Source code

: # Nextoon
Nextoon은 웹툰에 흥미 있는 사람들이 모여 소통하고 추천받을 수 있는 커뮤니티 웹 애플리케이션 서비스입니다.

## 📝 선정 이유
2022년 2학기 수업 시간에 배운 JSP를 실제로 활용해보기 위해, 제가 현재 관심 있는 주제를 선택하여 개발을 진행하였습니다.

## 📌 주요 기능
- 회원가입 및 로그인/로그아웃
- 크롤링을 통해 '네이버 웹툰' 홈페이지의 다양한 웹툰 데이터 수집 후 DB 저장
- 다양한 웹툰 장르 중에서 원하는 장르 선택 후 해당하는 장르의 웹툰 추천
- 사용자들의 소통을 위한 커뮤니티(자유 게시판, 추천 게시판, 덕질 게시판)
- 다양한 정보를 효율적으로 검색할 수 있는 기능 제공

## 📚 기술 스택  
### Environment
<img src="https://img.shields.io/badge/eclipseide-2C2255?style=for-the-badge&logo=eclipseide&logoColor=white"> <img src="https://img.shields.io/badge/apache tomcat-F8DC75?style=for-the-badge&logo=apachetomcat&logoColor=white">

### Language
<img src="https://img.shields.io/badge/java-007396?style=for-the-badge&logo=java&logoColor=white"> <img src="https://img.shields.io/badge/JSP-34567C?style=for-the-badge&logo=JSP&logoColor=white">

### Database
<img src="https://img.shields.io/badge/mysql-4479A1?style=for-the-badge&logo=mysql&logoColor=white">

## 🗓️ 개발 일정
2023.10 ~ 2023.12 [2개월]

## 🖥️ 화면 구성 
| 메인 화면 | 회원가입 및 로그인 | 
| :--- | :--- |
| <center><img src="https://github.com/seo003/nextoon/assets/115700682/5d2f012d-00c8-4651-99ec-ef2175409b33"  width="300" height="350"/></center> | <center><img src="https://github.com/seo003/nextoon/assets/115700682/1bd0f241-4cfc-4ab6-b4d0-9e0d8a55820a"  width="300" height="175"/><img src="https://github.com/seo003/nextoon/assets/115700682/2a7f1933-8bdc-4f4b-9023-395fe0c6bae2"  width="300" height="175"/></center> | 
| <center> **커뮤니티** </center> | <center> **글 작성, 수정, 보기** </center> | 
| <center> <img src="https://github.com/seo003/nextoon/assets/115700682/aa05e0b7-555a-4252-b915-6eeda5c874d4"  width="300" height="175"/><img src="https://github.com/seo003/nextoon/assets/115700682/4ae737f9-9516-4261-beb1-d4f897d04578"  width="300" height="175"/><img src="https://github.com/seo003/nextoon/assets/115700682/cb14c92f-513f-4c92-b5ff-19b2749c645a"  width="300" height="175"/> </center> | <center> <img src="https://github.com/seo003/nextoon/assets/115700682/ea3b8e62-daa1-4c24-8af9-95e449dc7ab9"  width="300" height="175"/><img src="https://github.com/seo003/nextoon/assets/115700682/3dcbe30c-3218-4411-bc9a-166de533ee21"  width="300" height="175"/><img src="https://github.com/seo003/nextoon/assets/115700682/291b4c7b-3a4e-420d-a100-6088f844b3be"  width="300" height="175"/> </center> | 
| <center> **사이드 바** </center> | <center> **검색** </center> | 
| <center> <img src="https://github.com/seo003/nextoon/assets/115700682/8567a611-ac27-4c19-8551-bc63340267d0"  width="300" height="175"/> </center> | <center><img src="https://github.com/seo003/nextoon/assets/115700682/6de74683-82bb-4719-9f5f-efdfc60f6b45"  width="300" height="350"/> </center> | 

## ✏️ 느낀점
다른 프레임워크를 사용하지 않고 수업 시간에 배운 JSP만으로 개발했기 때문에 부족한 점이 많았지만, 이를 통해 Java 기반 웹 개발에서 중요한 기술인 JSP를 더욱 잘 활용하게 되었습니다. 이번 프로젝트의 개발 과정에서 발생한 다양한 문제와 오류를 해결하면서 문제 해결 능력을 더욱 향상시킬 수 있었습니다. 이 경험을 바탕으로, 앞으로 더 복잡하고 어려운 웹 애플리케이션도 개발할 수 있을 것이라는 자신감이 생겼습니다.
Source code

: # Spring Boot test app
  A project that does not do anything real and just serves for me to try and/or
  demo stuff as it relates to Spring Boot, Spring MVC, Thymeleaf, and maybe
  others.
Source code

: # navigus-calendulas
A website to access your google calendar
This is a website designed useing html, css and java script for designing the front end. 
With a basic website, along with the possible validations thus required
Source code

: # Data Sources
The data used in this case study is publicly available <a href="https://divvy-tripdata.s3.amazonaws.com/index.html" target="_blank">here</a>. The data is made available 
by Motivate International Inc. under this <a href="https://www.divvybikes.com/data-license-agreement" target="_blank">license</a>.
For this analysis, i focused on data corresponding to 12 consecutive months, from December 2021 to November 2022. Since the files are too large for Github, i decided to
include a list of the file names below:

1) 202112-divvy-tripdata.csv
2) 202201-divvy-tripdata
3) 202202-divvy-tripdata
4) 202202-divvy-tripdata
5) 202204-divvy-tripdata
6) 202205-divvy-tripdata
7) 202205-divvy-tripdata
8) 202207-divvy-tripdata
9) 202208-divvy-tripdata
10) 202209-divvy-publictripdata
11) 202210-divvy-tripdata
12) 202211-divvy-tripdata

----------------------------------------

Exercise >> If a line in the data above holds the string "style", copy it.

Worked solution >>
<img src="https://img.shields.io/badge/eclipseide-2C2255?style=for-the-badge&logo=eclipseide&logoColor=white"> <img src="https://img.shields.io/badge/apache tomcat-F8DC75?style=for-the-badge&logo=apachetomcat&logoColor=white">
<img src="https://img.shields.io/badge/java-007396?style=for-the-badge&logo=java&logoColor=white"> <img src="https://img.shields.io/badge/JSP-34567C?style=for-the-badge&logo=JSP&logoColor=white">
<img src="https://img.shields.io/badge/mysql-4479A1?style=for-the-badge&logo=mysql&logoColor=white">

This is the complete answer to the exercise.